Four storms worth of snow had fallen and been plowed off of the streets up the Upper West Side of Manahttan and then iced over, causing four foot solid snow drifts to build up along the sides of West End Avenue, all but obliterating what little parking there was in the first place.
But, as luck would have it, someone was leaving a spot just as I passed 72nd Street, and I slipped my car in easily. So the extra half hour I left to find a spot before I was supposed to meet my friend for dinner was now mine to do with what I pleased. With more parking up in the 80s and 90s, I don't often find myself strolling in the 70s these days, now that I have moved to the suburbs and drive my car to get into the city on the weekends.
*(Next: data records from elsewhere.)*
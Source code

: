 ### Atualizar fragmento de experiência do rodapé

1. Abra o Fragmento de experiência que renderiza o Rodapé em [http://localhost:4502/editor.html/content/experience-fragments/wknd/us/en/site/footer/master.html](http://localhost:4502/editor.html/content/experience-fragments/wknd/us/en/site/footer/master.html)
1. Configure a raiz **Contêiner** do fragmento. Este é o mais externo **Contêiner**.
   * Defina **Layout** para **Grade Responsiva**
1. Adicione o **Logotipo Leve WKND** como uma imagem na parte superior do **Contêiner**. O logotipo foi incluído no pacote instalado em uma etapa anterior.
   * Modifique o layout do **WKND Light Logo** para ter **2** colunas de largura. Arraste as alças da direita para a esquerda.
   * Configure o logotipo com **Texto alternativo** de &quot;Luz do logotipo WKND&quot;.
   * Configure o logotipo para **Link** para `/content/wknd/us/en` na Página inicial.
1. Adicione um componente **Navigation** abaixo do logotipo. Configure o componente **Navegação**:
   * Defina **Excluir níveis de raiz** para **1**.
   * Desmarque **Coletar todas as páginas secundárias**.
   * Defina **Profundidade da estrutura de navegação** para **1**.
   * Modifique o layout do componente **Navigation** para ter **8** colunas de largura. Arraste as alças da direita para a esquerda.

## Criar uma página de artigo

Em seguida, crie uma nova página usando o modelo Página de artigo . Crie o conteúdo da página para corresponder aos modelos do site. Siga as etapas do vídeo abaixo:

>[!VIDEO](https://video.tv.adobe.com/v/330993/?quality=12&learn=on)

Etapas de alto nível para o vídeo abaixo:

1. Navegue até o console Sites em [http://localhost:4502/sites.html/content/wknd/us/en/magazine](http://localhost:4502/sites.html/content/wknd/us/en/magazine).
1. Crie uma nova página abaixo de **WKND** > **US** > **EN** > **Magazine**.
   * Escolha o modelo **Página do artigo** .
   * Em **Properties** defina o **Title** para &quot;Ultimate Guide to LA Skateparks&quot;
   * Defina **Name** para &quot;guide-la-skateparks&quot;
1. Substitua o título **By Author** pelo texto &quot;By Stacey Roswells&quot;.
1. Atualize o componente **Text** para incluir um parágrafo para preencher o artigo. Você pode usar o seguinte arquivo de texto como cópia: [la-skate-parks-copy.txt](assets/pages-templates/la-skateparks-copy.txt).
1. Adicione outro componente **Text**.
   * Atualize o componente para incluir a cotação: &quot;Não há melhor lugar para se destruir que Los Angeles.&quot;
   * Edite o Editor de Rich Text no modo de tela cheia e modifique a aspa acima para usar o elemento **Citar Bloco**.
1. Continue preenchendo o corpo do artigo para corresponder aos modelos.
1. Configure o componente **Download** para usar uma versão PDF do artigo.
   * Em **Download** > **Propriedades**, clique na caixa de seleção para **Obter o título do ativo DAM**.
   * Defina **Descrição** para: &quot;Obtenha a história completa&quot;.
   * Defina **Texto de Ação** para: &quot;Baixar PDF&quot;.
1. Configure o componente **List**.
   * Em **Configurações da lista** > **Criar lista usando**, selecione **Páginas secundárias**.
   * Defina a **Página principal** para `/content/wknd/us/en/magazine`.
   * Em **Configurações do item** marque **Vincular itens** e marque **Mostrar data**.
It was oddly warm after weeks and weeks of seemingly endless subzero temperatures, so I decided to walk the 20 or so blocks to the restaurant instead of taking the subway.
I made the right turn onto 72nd Street and found myself standing in front of my old building.
The same weekend doorman was sitting at the front desk, and the same woman from the 14th floor with all the dogs let herself out and headed towards Riverside Drive, just as I saw her do every night over the years I lived in the building.
As I stood on the sidewalk in front of the building the treated me so well, a tide of memories washed over me.
Going up to the apartment with David after our fourth date - seeing where and how he lived when I was already sure that he would be mine. Letting myself in with my own key after we had been together for awhile, watching his big TV on the couch and waiting for him to get home from work to watch with me. Getting engaged on that same couch just a few years later. Moving in officially just days after our wedding, and trying to fit both of our things into an apartment clearly meant for just one. Walking out of the building as dawn was breaking over the silent city, heading towards the park for my morning runs. More fun than fights. More laughter than tears. Packing up the apartment when we decided it was time to move on. Driving away towards our new life, trying to look backwards and forwards at the same time.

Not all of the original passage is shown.